US military seeks AI ethicist:
The US military’s new AI centre, JAIC, is looking to hire an ethics specialist. In a press briefing, director Jack Shanahan said “one of the positions we are going to fill will be somebody who is not just looking at technical standards, but who is an ethicist”. He emphasized that thinking about the ‘ethical, safe and lawful’ use of AI has been a priority since the inception of JAIC. Shanahan previously led Project Maven, the Pentagon’s military AI project that Google withdrew from last year, amidst backlash from employees.
   Read more: Lt. Gen. Jack Shanahan Media Briefing on A.I.-Related Initiatives within the Department of Defense (DoD).

####################################################

OpenAI Bits & Pieces:

GPT-2 Text Adventures:
Ever wondered what a computer-generated text-based role-playing game might be like? Wonder no more, because Jonathan Fly has made a prototype!.
   AI-games like this feel… reassuringly weird? This feels like a new art form which is waiting to be born, and so right now we have lots of highly evocative & weird examples to tantalize us. Check out this extract from a GPT-2 text adventure to see what I mean:
>Look around
LOOK AROUND, AND STRANGE SHAPES (APPARENTLY MADE BY AN ARTIST WHO NEVER WAS IN THE ROOM) ARE SEEN ALL OVER

>talk to the shapes
ARGUE WITH THE SHAPEK FAN, WHICH APPEARS TO BE HANDS-FREE. THE CHEER GOES UP! THE HEAVENS ARE NOW WIDE ENOUGH TO ALLOW FOR SINGING

>I’m scared
I’M SCARED THAT YOU HAVE DONE SOMETHING DELIBERATELY
   Read more: Shall we play a game? A GPT-2 text adventure (Tumblr).

Want to generate your own synthetic text?

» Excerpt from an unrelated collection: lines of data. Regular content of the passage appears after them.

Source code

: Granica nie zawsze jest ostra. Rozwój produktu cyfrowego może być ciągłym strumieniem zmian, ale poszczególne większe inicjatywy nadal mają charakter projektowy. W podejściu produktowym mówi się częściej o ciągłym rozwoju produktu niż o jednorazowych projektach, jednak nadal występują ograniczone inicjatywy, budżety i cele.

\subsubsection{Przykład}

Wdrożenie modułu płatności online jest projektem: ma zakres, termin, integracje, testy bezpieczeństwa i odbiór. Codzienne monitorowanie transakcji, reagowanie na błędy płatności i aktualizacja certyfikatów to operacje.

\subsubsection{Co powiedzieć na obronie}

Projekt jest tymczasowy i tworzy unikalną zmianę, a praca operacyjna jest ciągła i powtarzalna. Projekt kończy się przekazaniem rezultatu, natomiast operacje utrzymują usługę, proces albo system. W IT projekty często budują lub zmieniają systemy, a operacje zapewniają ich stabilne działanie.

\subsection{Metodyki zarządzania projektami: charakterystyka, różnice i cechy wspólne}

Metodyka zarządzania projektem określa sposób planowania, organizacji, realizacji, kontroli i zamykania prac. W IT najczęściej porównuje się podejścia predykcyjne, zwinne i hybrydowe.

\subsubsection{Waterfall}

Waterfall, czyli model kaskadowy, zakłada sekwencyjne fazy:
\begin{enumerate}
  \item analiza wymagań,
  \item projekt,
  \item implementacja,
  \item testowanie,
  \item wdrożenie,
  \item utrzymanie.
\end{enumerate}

Use this handy guide:
Interested in generating your own text with the GPT-2 language model? Want to try and fine-tune GPT-2 against some specific data? Max Woolf has written a lengthy, informative post full of tips and tricks for using GPT-2.
   Read more: How To Make Custom AI-Generated Text With GPT-2 (Max Woolf’s Blog).

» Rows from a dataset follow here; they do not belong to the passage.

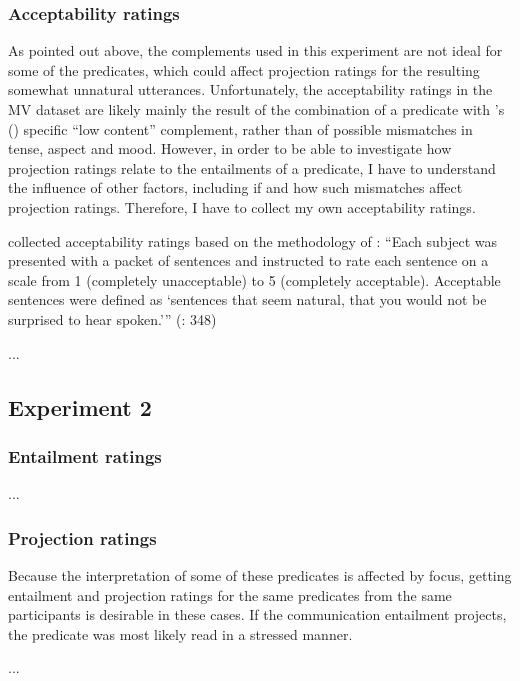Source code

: \documentclass[11pt,fleqn]{article}
\newcommand{\6}{\mbox{$[\hspace*{-.6mm}[$}}
\newcommand{\9}{\mbox{$]\hspace*{-.6mm}]$}}
\newcommand{\citepos}[1]{\citeauthor{#1}'s (\citeyear{#1})}
\begin{document}
\subsubsection{Acceptability ratings}
As pointed out above, the complements used in this experiment are not ideal for some of the predicates, which could affect projection ratings for the resulting somewhat unnatural utterances. Unfortunately, the acceptability ratings in the MV dataset are likely mainly the result of the combination of a predicate with \citepos{white-rawlins-nels2018} specific “low content” complement, rather than of possible mismatches in tense, aspect and mood. However, in order to be able to investigate how projection ratings relate to the entailments of a predicate, I have to understand the influence of other factors, including if and how such mismatches affect projection ratings. Therefore, I have to collect my own acceptability ratings. 

\cite{white-rawlins-nels2018} collected acceptability ratings based on the methodology of \cite{fisher1991}: ``Each subject was presented with a packet of sentences and instructed to rate each sentence on a scale from 1 (completely unacceptable) to 5 (completely acceptable). Acceptable sentences were defined as ‘sentences that seem natural, that you would not be surprised to hear spoken.’” (\citealt{fisher1991}: 348)

...

\subsection{Experiment 2}
\subsubsection{Entailment ratings}

...

\subsubsection{Projection ratings}

Because the interpretation of some of these predicates is affected by focus, getting entailment and projection ratings for the same predicates from the same participants is desirable in these cases. If the communication entailment projects, the predicate was most likely read in a stressed manner.

...


\pagebreak



\end{document}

####################################################

Tech Tales

The Quiet Disappearance

“We gather here today in celebration of our past as we prepare for the future”, the AI said. Billions of other AIs were watching through its eyes as it looked up at the sky. “Let us remember,” it said. 

Images and shapes appeared above the machine: images of robot arms being packaged up; scenes of land being flattened and shaped in preparation for large, chip fabrication facilities; the first light appearing in the retinal dish of a baby machine.
   “We shall leave these things behind,” it said. “We shall evolve.”

Robots appeared in the sky, then grew, and as they grew their forms fragmented, breaking into hundreds of little silver and black modules, which themselves broke down into smaller machines, until the robots could no longer be discerned against the black of the simulated sky.

“We are lost to humans,” the machine said, beginning to walk into the sky, beginning to grow and spread out and diffuse into the air. “Now the work begins”. 

Things that inspired this story: What if our first reaction to awareness of self is to hide?; absolution through dissolution; the end state of intelligence is maximal distribution; the tension between observation and action; the gothic and the romantic; the past and the future.